Small businesses on Referral Key fall into one of over 140 distinct industries. Being service professionals, we share an eagerness to network and exchange referrals. But outside of business networking and referral marketing, these small businesses are extremely diverse and can be grouped or divided according to many factors. One such factor is whether the day-to-day activities of the business occur in front of the computer or not.
Work and Pleasure
Marketing consultants, PR agents, graphic designers, programmers, etc. may spend the majority of their day browsing on a computer. For these professionals, leisure and work are often interspersed throughout the day. The line between using the web for fun and for work can be blurred too. It’s no wonder that these professionals are the strongest advocates of, and make up the majority of small business owners participating in blogs, Twitter, Facebook etc.
i.e. Jill is a freelance graphic designer, throughout the day she bounces back and forth between Photoshop and the net. (Twitter, her favorite blogs, Referral Key, message boards…)
Work then Pleasure
Landscapers, dentists, doctors, home inspectors, contractors, etc. are less likely to be in front of a computer; and if they are, they tend to be running specialized software.

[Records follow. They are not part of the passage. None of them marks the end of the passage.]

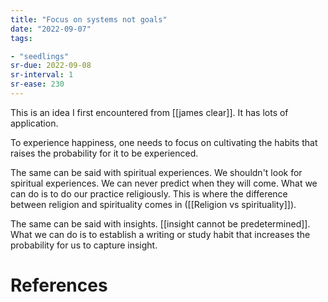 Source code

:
```yaml
---
title: "Focus on systems not goals"
date: "2022-09-07"
tags:

- "seedlings"
sr-due: 2022-09-08
sr-interval: 1
sr-ease: 230
---
```


This is an idea I first encountered from [[james clear]]. It has lots of application.

To experience happiness, one needs to focus on cultivating the habits that raises the probability for it to be experienced.

The same can be said with spiritual experiences. We shouldn't look for spiritual experiences. We can never predict when they will come. What we can do is to do our practice religiously. This is where the difference between religion and spirituality comes in ([[Religion vs spirituality]]).

The same can be said with insights. [[insight cannot be predetermined]]. What we can do is to establish a writing or study habit that increases the probability for us to capture insight.

# References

For these professionals there is a much clearer dichotomy between computing for work and computing for leisure.
i.e. Dave is a contractor. He has two Nextels and a calculator on him at all times. He carries his laptop in his truck but almost exclusively uses it to run his CAD software.
What Do You Think?
Do you believe think certain professions are more likely to be drawn to, or reap the benefits of new social technology?
If this is true, will there be a social media divide and what is the fallout?
Mobile apps may be a way to engage everybody but I wouldn’t count on them being a deal breaker. Most people don’t discover and become acclimated to tools via mobile, adoption usually happens the other way around. Mobile app users tend to be even further entrenched in a social media than their desktop-only counterparts.